ABSTRACT
Conventional methods used in determining initial gas-in-place and
reserves for a dry gas reservoir entails the use of P/z vs cumulative
production data. In a normally pressured gas reservoir, the only
important production mechanism is the compressibility of the gas. Many
reservoir engineering calculations take advantage of this fact to
simplify analysis. However, in deep geopressured gas reservoirs, the
compressibility of the gas is much smaller and does not totally dominate
production performance. Using simplified approaches may lead to serious
errors in these cases. In geopressured systems, the compressibility of
the rock and water may be just as large as the gas. Excluding these
sources of energy from performance calculations would result in very
pessimistic predictions of production versus pressure. Some
investigators have postulated that water will be released from shales as
the reservoir compacts during depletion. This would result in an
internal water drive similar to aquifer influx. Because the reservoir
rock is usually highly compressible and under-compacted, the decrease in
pore volume during depletion may be very non-linear. Along with the
rock compressibility, the absolute permeability may also decrease with
declining pressure.
Several material balance models have been proposed to calculate the
initial gas-in-place for abnormally-pressured gas reservoir. The present
study is concerned with analyzing the different material balance models
used to estimate IGIP for abnormally pressured reservoirs, review the
bases and assumptions on which these models have been developed, as well
as discuss the strength and weakness of every model.

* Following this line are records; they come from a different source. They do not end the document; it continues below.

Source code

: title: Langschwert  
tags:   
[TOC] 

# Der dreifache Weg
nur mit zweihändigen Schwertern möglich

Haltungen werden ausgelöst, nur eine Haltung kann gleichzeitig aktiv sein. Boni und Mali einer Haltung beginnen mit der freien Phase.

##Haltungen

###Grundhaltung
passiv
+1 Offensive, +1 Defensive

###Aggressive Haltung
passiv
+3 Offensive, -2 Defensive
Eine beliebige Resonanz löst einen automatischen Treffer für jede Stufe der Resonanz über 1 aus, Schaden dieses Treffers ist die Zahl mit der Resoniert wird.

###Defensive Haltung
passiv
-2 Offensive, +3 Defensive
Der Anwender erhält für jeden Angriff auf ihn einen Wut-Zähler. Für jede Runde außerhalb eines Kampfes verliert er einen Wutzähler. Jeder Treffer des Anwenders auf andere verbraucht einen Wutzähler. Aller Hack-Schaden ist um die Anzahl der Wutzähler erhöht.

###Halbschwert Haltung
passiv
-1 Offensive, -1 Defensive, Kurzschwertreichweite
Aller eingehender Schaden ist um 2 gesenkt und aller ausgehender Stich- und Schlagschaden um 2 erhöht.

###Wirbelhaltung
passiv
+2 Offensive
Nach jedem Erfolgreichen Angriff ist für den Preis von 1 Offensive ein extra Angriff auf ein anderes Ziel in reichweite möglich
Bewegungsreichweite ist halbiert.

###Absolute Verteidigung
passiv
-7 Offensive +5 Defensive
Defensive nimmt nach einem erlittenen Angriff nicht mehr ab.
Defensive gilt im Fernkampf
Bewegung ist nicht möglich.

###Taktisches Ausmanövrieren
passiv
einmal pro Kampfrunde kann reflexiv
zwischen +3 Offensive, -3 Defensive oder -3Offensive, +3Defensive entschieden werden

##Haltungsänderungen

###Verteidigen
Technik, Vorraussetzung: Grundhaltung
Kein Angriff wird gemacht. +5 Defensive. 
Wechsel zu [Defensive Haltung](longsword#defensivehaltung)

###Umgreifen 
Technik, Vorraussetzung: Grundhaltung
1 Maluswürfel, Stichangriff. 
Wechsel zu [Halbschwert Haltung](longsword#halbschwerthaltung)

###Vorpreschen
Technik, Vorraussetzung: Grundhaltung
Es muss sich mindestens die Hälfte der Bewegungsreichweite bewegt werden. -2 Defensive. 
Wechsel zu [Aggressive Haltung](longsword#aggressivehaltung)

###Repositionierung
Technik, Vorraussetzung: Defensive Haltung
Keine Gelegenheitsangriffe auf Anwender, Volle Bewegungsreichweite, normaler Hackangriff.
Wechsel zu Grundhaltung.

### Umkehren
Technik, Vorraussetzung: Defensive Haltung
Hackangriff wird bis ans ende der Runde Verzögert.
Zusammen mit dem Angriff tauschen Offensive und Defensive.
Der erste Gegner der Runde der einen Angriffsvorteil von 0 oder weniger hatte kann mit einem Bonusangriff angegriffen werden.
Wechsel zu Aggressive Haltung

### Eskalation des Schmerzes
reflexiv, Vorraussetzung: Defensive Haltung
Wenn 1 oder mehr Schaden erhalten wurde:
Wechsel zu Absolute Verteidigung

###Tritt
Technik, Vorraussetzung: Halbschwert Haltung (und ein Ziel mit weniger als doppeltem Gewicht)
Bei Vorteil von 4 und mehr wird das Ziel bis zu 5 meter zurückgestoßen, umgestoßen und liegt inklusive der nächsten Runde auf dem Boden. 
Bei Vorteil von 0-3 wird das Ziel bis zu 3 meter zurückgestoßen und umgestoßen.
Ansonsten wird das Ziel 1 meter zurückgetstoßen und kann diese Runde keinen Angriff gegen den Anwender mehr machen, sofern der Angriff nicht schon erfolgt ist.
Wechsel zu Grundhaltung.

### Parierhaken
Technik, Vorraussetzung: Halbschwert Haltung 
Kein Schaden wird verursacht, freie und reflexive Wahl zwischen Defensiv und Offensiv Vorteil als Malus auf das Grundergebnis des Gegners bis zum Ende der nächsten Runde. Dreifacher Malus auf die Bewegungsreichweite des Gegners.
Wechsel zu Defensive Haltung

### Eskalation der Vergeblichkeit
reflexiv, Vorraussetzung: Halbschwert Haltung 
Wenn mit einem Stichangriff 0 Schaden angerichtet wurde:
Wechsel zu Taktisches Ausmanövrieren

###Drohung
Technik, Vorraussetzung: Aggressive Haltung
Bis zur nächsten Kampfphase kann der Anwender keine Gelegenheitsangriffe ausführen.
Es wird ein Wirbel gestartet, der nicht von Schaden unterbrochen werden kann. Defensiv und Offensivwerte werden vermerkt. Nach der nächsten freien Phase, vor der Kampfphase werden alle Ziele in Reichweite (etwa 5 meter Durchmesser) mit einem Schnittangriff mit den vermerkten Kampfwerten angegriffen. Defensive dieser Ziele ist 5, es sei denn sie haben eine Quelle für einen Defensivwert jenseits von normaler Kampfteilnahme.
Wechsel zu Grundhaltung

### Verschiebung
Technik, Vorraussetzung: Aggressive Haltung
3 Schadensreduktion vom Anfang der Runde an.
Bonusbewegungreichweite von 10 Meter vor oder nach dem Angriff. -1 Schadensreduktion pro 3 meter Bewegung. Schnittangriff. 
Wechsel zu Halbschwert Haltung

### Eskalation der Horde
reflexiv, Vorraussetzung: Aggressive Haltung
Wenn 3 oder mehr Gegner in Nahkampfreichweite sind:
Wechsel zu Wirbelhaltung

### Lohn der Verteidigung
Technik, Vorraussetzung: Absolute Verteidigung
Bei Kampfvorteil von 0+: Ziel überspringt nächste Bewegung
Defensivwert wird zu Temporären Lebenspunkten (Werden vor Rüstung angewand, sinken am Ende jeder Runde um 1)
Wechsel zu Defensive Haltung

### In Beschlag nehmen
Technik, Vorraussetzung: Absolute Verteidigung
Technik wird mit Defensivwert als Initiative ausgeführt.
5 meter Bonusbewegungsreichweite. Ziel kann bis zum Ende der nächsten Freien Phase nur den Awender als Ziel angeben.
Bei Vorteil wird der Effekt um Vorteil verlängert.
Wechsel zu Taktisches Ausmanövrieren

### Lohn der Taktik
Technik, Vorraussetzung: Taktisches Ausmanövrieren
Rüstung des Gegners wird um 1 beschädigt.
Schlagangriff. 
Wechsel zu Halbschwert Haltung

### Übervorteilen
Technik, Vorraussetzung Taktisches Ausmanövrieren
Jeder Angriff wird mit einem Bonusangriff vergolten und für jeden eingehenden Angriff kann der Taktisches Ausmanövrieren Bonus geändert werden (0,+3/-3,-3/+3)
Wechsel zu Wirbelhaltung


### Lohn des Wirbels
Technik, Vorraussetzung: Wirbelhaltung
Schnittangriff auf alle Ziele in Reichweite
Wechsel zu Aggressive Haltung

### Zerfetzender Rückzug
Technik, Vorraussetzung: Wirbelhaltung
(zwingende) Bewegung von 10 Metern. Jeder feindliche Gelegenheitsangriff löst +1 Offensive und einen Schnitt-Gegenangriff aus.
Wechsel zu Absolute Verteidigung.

In addition, the
study comprises comparative analysis of calculations of the IGIP by
these material balance models for some reservoir case studies in the
Gulf Coast. A sensitivity analysis is also done on some of the input
parameters in these material balance models to determine their effect on
estimating the original gas-in-place. Moreover, the present
investigation reveals that most of the material balance models analyzed
in this study are sensitive to the value of the initial reservoir
pressure and the early data. Unfortunately, this is the time when
reliable estimate for the IGIP is vital for economic decision regarding
the development of such gas reservoirs. However, accurate estimation of
the IGIP plays an important role in the evaluation, analysis, prediction
of future performance, and making economic decision regarding the
development of gas reservoirs.
CHAPTER 1 - Introduction
Gas reservoirs with abnormally-high pressures have been encountered
all over the world. For these reservoirs, a straight line plot of P/z versus Gp for the early production data and extrapolation to zero reservoir pressure projects incorrect initial gas-in-place (IGIP). The P/z plot is based on the assumption that gas compressibility is the “sole” reservoir
driving mechanism. In overpressured gas reservoirs however, grain
expansion, formation water expansion and water influx from shale or
small associated aquifer, in addition to gas expansion contribute
significantly to gas production. In normally pressured reservoirs, the
pore volume change with pressure is considered minimal, and thus the
pore volume (formation) compressibility retains a very small constant
value. However, in an overpressured gas reservoir, the natural
compaction is incomplete, as a large portion of the overburden remains
supported by high internal pore pressure. As this pressure is released,
through fluid production, the pore space may reduce significantly. Thus,
under overpressured conditions, cf is relatively large and may have
significant variation with pressure. This becomes important to the
material-balance equation, as the pore compressibility is a significant
energy term in overpressured reservoirs. In normally pressured gas
reservoirs, the energy of the formation is usually negligible compared
to the energy of the gas.
Overpressures are subsurface fluid pressures that are greater than
the pressures expected under normal hydrostatic conditions.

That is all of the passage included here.